#### Records supplied
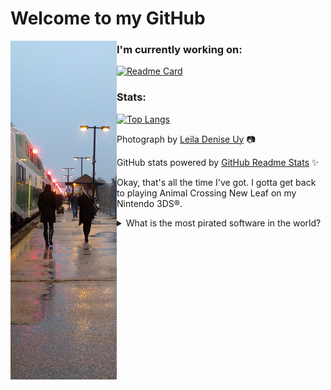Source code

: # Welcome to my GitHub

<img src="https://github.com/randsco/randsco/blob/main/station.png" align="left" width=170px/>

### I'm currently working on:

[![Readme Card](https://github-readme-stats.vercel.app/api/pin/?username=Greenie-Beenie&repo=Buy-Green-Website)](https://github.com/Greenie-Beenie/Buy-Green-Website)

### Stats:

[![Top Langs](https://github-readme-stats.vercel.app/api/top-langs/?username=randsco&layout=compact)](https://www.youtube.com/watch?v=YddwkMJG1Jo)

Photograph by <a href=https://github.com/Leila-U>Leila Denise Uy</a> 📷

GitHub stats powered by <a href=https://github.com/Leila-U>GitHub Readme Stats</a> ✨

Okay, that's all the time I've got. I gotta get back to playing Animal Crossing New Leaf on my Nintendo 3DS®️.

<details> 
  <summary>What is the most pirated software in the world?</summary>
   ARRRRStudio 🏴‍☠️
</details>

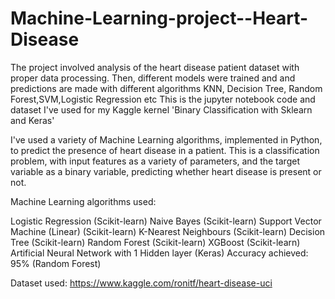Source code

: # Machine-Learning-project--Heart-Disease

The project involved analysis of the heart disease patient dataset with proper data processing. Then, different models were trained and and predictions are made with different algorithms KNN, Decision Tree, Random Forest,SVM,Logistic Regression etc This is the jupyter notebook code and dataset I've used for my Kaggle kernel 'Binary Classification with Sklearn and Keras'

I've used a variety of Machine Learning algorithms, implemented in Python, to predict the presence of heart disease in a patient. This is a classification problem, with input features as a variety of parameters, and the target variable as a binary variable, predicting whether heart disease is present or not.

Machine Learning algorithms used:

Logistic Regression (Scikit-learn)
Naive Bayes (Scikit-learn)
Support Vector Machine (Linear) (Scikit-learn)
K-Nearest Neighbours (Scikit-learn)
Decision Tree (Scikit-learn)
Random Forest (Scikit-learn)
XGBoost (Scikit-learn)
Artificial Neural Network with 1 Hidden layer (Keras)
Accuracy achieved: 95% (Random Forest)

Dataset used: https://www.kaggle.com/ronitf/heart-disease-uci
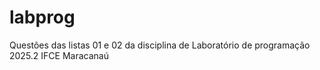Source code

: # labprog

Questões das listas 01 e 02 da disciplina de Laboratório de programação 2025.2 IFCE Maracanaú
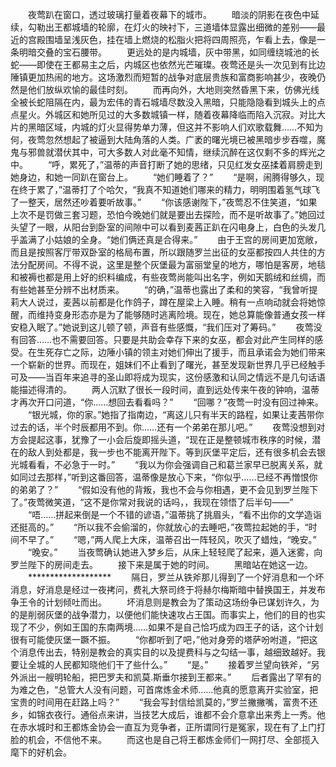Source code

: 　　夜莺趴在窗口，透过玻璃打量着夜幕下的城市。
　　暗淡的阴影在夜色中延续，勾勒出王都城墙的轮廓，在灯火的映衬下，三道墙体显露出细微的差别——最近的宫殿围墙呈浅灰色，挂在墙上燃烧的松脂火把将四周照亮，乍看上去，像是一条明暗交叠的宝石腰带。
　　更远处的是内城墙，灰中带黑，如同缠绕城池的长蛇——即使在王都易主之后，内城区也依然光芒璀璨。夜莺还是头一次见到有比边陲镇更加热闹的地方。这场激烈而短暂的战争对底层贵族和富商影响甚少，夜晚仍然是他们放纵欢愉的最佳时刻。
　　而再向外，大地则突然昏黑下来，仿佛光线全被长蛇阻隔在内，最为宏伟的青石城墙尽数没入黑暗，只能隐隐看到城头上的点点星火。外城区和她所见过的大多数城镇一样，随着夜幕降临而陷入沉寂。对比大片的黑暗区域，内城的灯火显得势单力薄，但这并不影响人们欢歌载舞……不知为何，夜莺忽然想起了被逼到大陆角落的人类。广袤的曙光境已被黑暗步步吞噬，魔鬼与邪兽就潜伏其中，可大多数人对此毫不知情，继续沉醉在这仅剩不多的辉光之中。
　　“呼，累死了，”温蒂的声音打断了她的思绪，只见红发女巫揉着肩膀走到她身边，和她一同趴在窗台上。
　　“她们睡着了？”
　　“是啊，闹腾得够久，现在终于累了，”温蒂打了个哈欠，“我真不知道她们哪来的精力，明明围着氢气球飞了一整天，居然还吵着要听故事。”
　　“你该感谢陛下，”夜莺忍不住笑道，“如果上次不是罚做三套习题，恐怕今晚她们就是要出去探险，而不是听故事了。”她回过头望了一眼，从阳台到卧室的间隙中可以看到麦茜正趴在闪电身上，白色的头发几乎盖满了小姑娘的全身。“她们俩还真是合得来。”
　　由于王宫的房间更加宽敞，而且是按照客厅带双卧室的格局布置，所以跟随罗兰出征的女巫都按四人共住的方法分配房间。不得不说，这里是整个灰堡最为富丽堂皇的地方，哪怕是客房，地毯和被褥也都是用上好的织料编成，有些夜莺尚能叫出名字，例如天鹅绒和丝绸，而有些她甚至分辨不出材质来。
　　“的确，”温蒂也露出了柔和的笑容，“我曾听提莉大人说过，麦茜以前都是化作鸽子，蹲在屋梁上入睡。稍有一点响动就会将她惊醒，而维持变身形态亦是为了能够随时逃离险境。现在，她总算能像普通女孩一样安稳入眠了。”她说到这儿顿了顿，声音有些感慨，“我们压对了筹码。”
　　夜莺没有回答……也不需要回答。只要是共助会幸存下来的女巫，都会对此产生同样的感受。在生死存亡之际，边陲小镇的领主对她们伸出了援手，而且承诺会为她们带来一个崭新的世界。而现在，姐妹们不止看到了曙光，甚至发现新世界几乎已经触手可及——当百年来追寻的圣山即将成为现实，这份感激和认同之情远不是几句话语能描述得清的。
　　两人沉默了很长一段时间，直到远处传来午夜的钟响，温蒂才再次开口问道，“你……想回去看看吗？”
　　“回哪？”夜莺一时没有回过神来。
　　“银光城，你的家。”她指了指南边，“离这儿只有半天的路程，如果让麦茜带你过去的话，半个时辰都用不到。你……还有一个弟弟在那儿吧。”
　　夜莺没想到对方会提起这事，犹豫了一小会后旋即摇头道，“现在正是整顿城市秩序的时候，潜在的敌人到处都是，我一步也不能离开陛下。等到灰堡平定后，还有很多机会去银光城看看，不必急于一时。”
　　“我以为你会强调自己和葛兰家早已脱离关系，就如同过去那样，”听到这番回答，温蒂像是放心下来，“你似乎……已经不再憎恨你的弟弟了？”
　　“假如没有他的背叛，我也不会与你相遇，更不会见到罗兰陛下了。”夜莺微笑道，“这不是你常对我说的话吗，，我现在领悟了后半句——”
　　“唔……拼起来倒是一个不错的谚语，”温蒂挑了挑眉头，“看不出你的文学造诣还挺高的。”
　　“所以我不会偷溜的，你就放心的去睡吧，”夜莺拉起她的手，“时间不早了。”
　　“嗯，”两人爬上大床，温蒂召出一阵轻风，吹灭了蜡烛，“晚安。”
　　“晚安。”
　　当夜莺确认她进入梦乡后，从床上轻轻爬了起来，遁入迷雾，向罗兰陛下的房间走去。
　　接下来是属于她的时间。
　　黑暗站在她这一边。
　　*******************
　　隔日，罗兰从铁斧那儿得到了一个好消息和一个坏消息，好消息是经过一夜拷问，费礼大祭司终于将赫尔梅斯暗中替换国王，并发布争王令的计划倾吐而出。
　　坏消息则是教会为了策动这场纷争已谋划许久，为的是削弱灰堡的战争潜力，以便他们能快速攻占王国。而事实上，他们的目的也实现了不少，例如王国的东南两境……如果不是自己恰巧成为四王子的话，这个计划很有可能使灰堡一蹶不振。
　　“你都听到了吧，”他对身旁的塔萨吩咐道，“把这个消息传出去，特别是教会的真实目的以及提费科与之勾结一事，越细致越好。我要让全城的人民都知晓他们干了些什么。”
　　“是。”
　　接着罗兰望向铁斧，“另外派出一艘明轮船，把巴罗夫和凯莫.斯垂尔接到王都来。”
　　后者露出了罕有的为难之色，“总管大人没有问题，可首席炼金术师……他真的愿意离开实验室，把宝贵的时间用在赶路上吗？”
　　“我会写封信给凯莫的，”罗兰撇撇嘴，富贵不还乡，如锦衣夜行。通俗点来讲，当技艺大成后，谁都不会介意拿出来秀上一秀。他在赤水城时和王都炼金协会一直互为竞争者，正所谓同行是冤家，现在有了上门打脸的机会，不信他不来。
　　而这也是自己将王都炼金师们一网打尽、全部揽入麾下的好机会。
########
Take the material above from the line bearing "Logistic Regression (Scikit-learn)" through the line bearing "更远处的是内城墙，灰中带黑，" and write it out exactly, both end lines included. Pictures stay out.

[Task solution]
Logistic Regression (Scikit-learn)
Naive Bayes (Scikit-learn)
Support Vector Machine (Linear) (Scikit-learn)
K-Nearest Neighbours (Scikit-learn)
Decision Tree (Scikit-learn)
Random Forest (Scikit-learn)
XGBoost (Scikit-learn)
Artificial Neural Network with 1 Hidden layer (Keras)
Accuracy achieved: 95% (Random Forest)

Dataset used: https://www.kaggle.com/ronitf/heart-disease-uci
Source code

: # labprog

Questões das listas 01 e 02 da disciplina de Laboratório de programação 2025.2 IFCE Maracanaú
Source code

: 　　夜莺趴在窗口，透过玻璃打量着夜幕下的城市。
　　暗淡的阴影在夜色中延续，勾勒出王都城墙的轮廓，在灯火的映衬下，三道墙体显露出细微的差别——最近的宫殿围墙呈浅灰色，挂在墙上燃烧的松脂火把将四周照亮，乍看上去，像是一条明暗交叠的宝石腰带。
　　更远处的是内城墙，灰中带黑，如同缠绕城池的长蛇——即使在王都易主之后，内城区也依然光芒璀璨。夜莺还是头一次见到有比边陲镇更加热闹的地方。这场激烈而短暂的战争对底层贵族和富商影响甚少，夜晚仍然是他们放纵欢愉的最佳时刻。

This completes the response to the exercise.